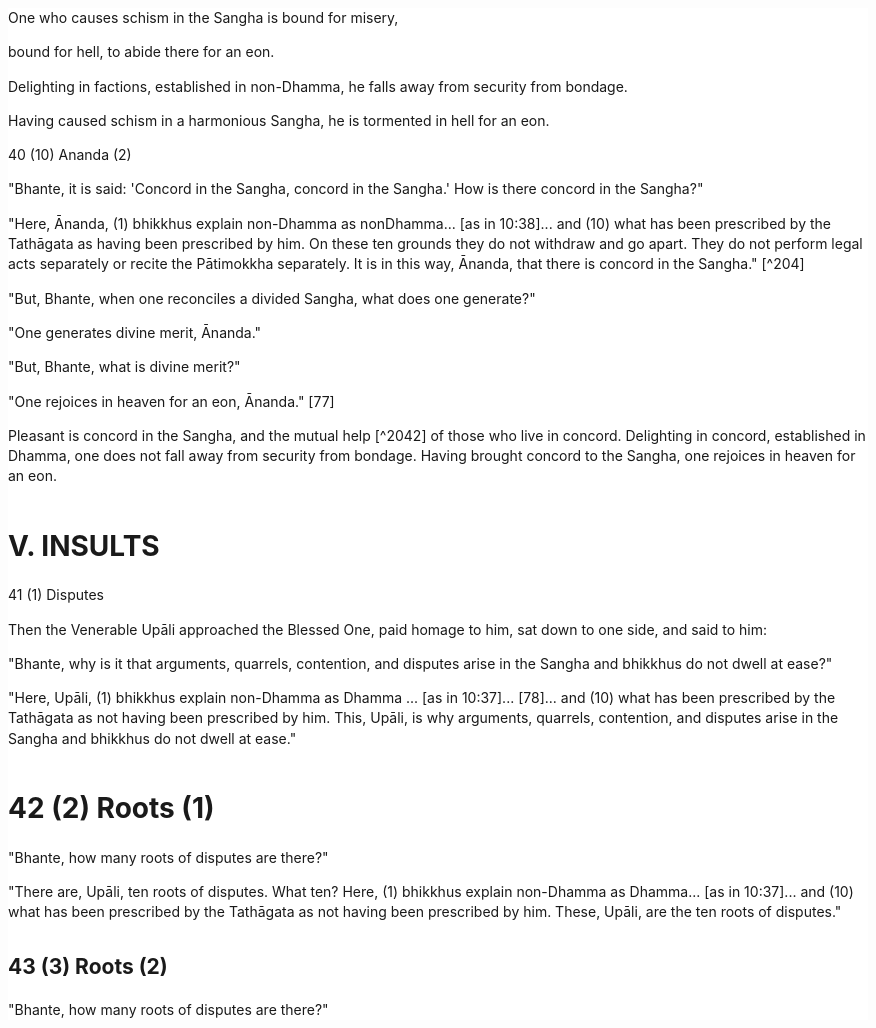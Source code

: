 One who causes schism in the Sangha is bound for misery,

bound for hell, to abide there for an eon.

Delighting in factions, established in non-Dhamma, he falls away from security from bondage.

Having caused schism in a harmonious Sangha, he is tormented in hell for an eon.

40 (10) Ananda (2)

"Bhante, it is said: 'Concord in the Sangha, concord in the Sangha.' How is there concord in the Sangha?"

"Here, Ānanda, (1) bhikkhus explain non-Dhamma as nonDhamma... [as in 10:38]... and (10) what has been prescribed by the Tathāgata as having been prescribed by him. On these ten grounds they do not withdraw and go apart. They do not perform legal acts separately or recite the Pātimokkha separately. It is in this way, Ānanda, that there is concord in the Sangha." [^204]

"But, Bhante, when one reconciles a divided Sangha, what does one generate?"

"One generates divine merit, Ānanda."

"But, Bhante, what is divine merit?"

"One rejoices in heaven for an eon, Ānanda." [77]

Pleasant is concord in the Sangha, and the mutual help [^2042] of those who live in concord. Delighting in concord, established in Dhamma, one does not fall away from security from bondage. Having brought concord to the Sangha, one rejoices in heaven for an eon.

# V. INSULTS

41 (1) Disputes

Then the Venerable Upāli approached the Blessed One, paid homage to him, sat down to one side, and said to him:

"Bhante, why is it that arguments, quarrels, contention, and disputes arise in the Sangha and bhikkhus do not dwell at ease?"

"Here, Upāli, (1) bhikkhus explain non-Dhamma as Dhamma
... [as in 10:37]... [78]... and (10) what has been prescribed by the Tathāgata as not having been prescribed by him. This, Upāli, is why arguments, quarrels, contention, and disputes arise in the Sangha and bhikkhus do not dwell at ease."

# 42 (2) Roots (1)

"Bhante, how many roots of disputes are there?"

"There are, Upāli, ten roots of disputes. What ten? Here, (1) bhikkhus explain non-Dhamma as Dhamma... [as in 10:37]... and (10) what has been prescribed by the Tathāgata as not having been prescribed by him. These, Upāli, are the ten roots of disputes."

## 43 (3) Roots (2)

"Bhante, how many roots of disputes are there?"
● ● ● ● ● ● ●
The material above must be printed exactly, with its pictures left out.

Source code

: One who causes schism in the Sangha is bound for misery,

bound for hell, to abide there for an eon.

Delighting in factions, established in non-Dhamma, he falls away from security from bondage.

Having caused schism in a harmonious Sangha, he is tormented in hell for an eon.

40 (10) Ananda (2)

"Bhante, it is said: 'Concord in the Sangha, concord in the Sangha.' How is there concord in the Sangha?"

"Here, Ānanda, (1) bhikkhus explain non-Dhamma as nonDhamma... [as in 10:38]... and (10) what has been prescribed by the Tathāgata as having been prescribed by him. On these ten grounds they do not withdraw and go apart. They do not perform legal acts separately or recite the Pātimokkha separately. It is in this way, Ānanda, that there is concord in the Sangha." [^204]

"But, Bhante, when one reconciles a divided Sangha, what does one generate?"

"One generates divine merit, Ānanda."

"But, Bhante, what is divine merit?"

"One rejoices in heaven for an eon, Ānanda." [77]

Pleasant is concord in the Sangha, and the mutual help [^2042] of those who live in concord. Delighting in concord, established in Dhamma, one does not fall away from security from bondage. Having brought concord to the Sangha, one rejoices in heaven for an eon.

# V. INSULTS

41 (1) Disputes

Then the Venerable Upāli approached the Blessed One, paid homage to him, sat down to one side, and said to him:

"Bhante, why is it that arguments, quarrels, contention, and disputes arise in the Sangha and bhikkhus do not dwell at ease?"

"Here, Upāli, (1) bhikkhus explain non-Dhamma as Dhamma
... [as in 10:37]... [78]... and (10) what has been prescribed by the Tathāgata as not having been prescribed by him. This, Upāli, is why arguments, quarrels, contention, and disputes arise in the Sangha and bhikkhus do not dwell at ease."

# 42 (2) Roots (1)

"Bhante, how many roots of disputes are there?"

"There are, Upāli, ten roots of disputes. What ten? Here, (1) bhikkhus explain non-Dhamma as Dhamma... [as in 10:37]... and (10) what has been prescribed by the Tathāgata as not having been prescribed by him. These, Upāli, are the ten roots of disputes."

## 43 (3) Roots (2)

"Bhante, how many roots of disputes are there?"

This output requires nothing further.